The only polynomial functions that have asymptotes are the ones whose degree is 0 (horizontal asymptote) and 1 (oblique asymptote), i.e. functions whose graphs are straight lines.

Explanation:

To show this, let's consider a generic polynomial function #p:mathbb(R) to mathbb(R)# of degree #n in mathbb(N)#. We can express it as follows:
#p(x)=c_0+c_1 x+c_2 x^2 + ... + c_(n-1) x^(n-1) + c_n x^n#
where #c_i in mathbb(R)# for #i=0,...,n#. Note that if the degree is #n#, this means that #c_n ne 0#.

Now we search for the possible asymptotes. The only boundary points of the domain are #+infty# and #-infty#, because polynomials can always be defined on the whole real line. So there's no hope to find vertical asymptotes (the only ones that can be found in correspondence of finite boundary points).

For #f:mathbb(R) to mathbb(R)# a general function, the conditions to have an asymptote at #+infty# (the case for #-infty# can be done by a slight modification of the following arguments) is that the two following limits exist and are finite
#m:=lim_{x to +infty} f(x)/x#, #q:=lim_{x to +infty} [f(x)-mx]#
If what stated here is true, then the asymptote is the line given by the equation #y=mx+q#.

Let's show that #m# exists when #f# is a general polynomial #p# of degree #n# and it's finite if and only if #n le 1#:

  • For #n = 0# we have #p(x)=c_0# and #m=lim_{x to +infty} [p(x)]/x=lim_{x to +infty} c_0/x=0# for all #c_0 in mathbb(R)#

  • For #n=1# we have #p(x)=c_0 + c_1 x# and #m=lim_{x to +infty} [p(x)]/x=lim_{x to +infty} [c_0+c_1 x]/x=lim_{x to +infty} [c_0/x+c_1]=c_1#, #forall c_0,c_1 in mathbb(R)#

  • For #n>1#, we get that
    #m=lim_{x to +infty} [p(x)]/x= lim_{x to +infty} [c_0+c_1 x+c_2 x^2 + ... + c_(n-1) x^(n-1) + c_n x^n]/x= lim_{x to +infty} ([c_0]/x+[c_1 x]/x+[c_2 x^2]/x + ... + [c_(n-1) x^(n-1)]/x + [c_n x^n]/x)= lim_{x to +infty} [c_1 +c_2 x + ... + c_(n-1) x^(n-2) + c_n x^(n-1)]# Now we can factor the polynomial in the following way: #lim_{x to +infty} c_n x^(n-1) [c_1/[ c_n x^(n-1)] +c_2/[c_n x^(n-2)] + ... + c_(n-1)/[c_n x] + 1]#
    All the denominators of the sum are positive powers of #x#, so their limit is zero and we get that #m=lim_{x to +infty} c_n x^(n-1) = pm infty# (signum depending on the signum of #c_n#, which can't be zero for the fact stated at the beginning).

So asymptotes can exist only for #n=0,1#, because in the other cases the limit that defines #m# diverges.
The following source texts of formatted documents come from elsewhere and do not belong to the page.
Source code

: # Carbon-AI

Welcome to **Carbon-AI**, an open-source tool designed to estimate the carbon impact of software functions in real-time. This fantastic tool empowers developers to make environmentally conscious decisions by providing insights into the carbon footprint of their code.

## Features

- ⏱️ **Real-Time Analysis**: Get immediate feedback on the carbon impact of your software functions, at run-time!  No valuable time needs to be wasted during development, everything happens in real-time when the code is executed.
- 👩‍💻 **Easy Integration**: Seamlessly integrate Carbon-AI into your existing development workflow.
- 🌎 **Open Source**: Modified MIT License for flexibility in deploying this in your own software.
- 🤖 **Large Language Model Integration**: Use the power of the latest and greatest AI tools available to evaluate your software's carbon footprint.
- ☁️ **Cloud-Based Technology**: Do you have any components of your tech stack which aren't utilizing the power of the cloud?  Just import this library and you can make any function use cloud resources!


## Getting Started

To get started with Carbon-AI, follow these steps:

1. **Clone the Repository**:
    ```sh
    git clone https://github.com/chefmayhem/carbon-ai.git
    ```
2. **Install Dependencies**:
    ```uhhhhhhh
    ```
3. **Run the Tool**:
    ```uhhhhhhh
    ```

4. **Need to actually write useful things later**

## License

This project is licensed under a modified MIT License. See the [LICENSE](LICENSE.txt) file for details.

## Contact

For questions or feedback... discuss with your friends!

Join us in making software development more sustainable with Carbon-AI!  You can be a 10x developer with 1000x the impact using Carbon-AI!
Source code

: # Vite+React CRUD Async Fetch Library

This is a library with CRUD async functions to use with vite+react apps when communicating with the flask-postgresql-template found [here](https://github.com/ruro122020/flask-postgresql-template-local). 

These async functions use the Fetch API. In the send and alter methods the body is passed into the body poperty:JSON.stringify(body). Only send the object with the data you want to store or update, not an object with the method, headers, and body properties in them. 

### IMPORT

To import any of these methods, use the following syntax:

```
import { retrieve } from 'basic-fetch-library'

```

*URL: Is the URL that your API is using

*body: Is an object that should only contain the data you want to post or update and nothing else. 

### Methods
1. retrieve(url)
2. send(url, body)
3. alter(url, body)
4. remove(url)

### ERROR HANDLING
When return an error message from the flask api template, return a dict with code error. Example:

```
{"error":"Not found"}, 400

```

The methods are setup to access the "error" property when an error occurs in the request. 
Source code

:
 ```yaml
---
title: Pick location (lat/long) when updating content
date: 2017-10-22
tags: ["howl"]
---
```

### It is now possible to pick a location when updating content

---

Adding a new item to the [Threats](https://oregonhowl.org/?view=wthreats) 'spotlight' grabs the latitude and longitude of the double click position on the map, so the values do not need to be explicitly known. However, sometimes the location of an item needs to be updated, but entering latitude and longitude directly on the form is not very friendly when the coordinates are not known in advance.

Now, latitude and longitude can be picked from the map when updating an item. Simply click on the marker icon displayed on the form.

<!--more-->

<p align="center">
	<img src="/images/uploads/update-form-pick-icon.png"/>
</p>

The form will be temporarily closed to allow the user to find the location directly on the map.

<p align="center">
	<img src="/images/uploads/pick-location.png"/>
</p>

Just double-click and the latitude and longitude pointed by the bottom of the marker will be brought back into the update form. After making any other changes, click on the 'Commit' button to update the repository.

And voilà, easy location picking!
We should check the condition that determines #q# for #n=0,1#.

  • For #n=0# we get #q=lim_{x to +infty} [p(x)-mx]=lim_{x to +infty} [c_0-0 x]=c_0#

  • For #n=1# we get #q=lim_{x to +infty} [p(x)-mx]=lim_{x to +infty} [c_0+c_1 x-c_1 x]=c_0#

This ends the proof and shows that the asymptotes at infinities exist if and only if the degree of the polynomial function is less or equal to 1. Their equations coincide with the equation of the function.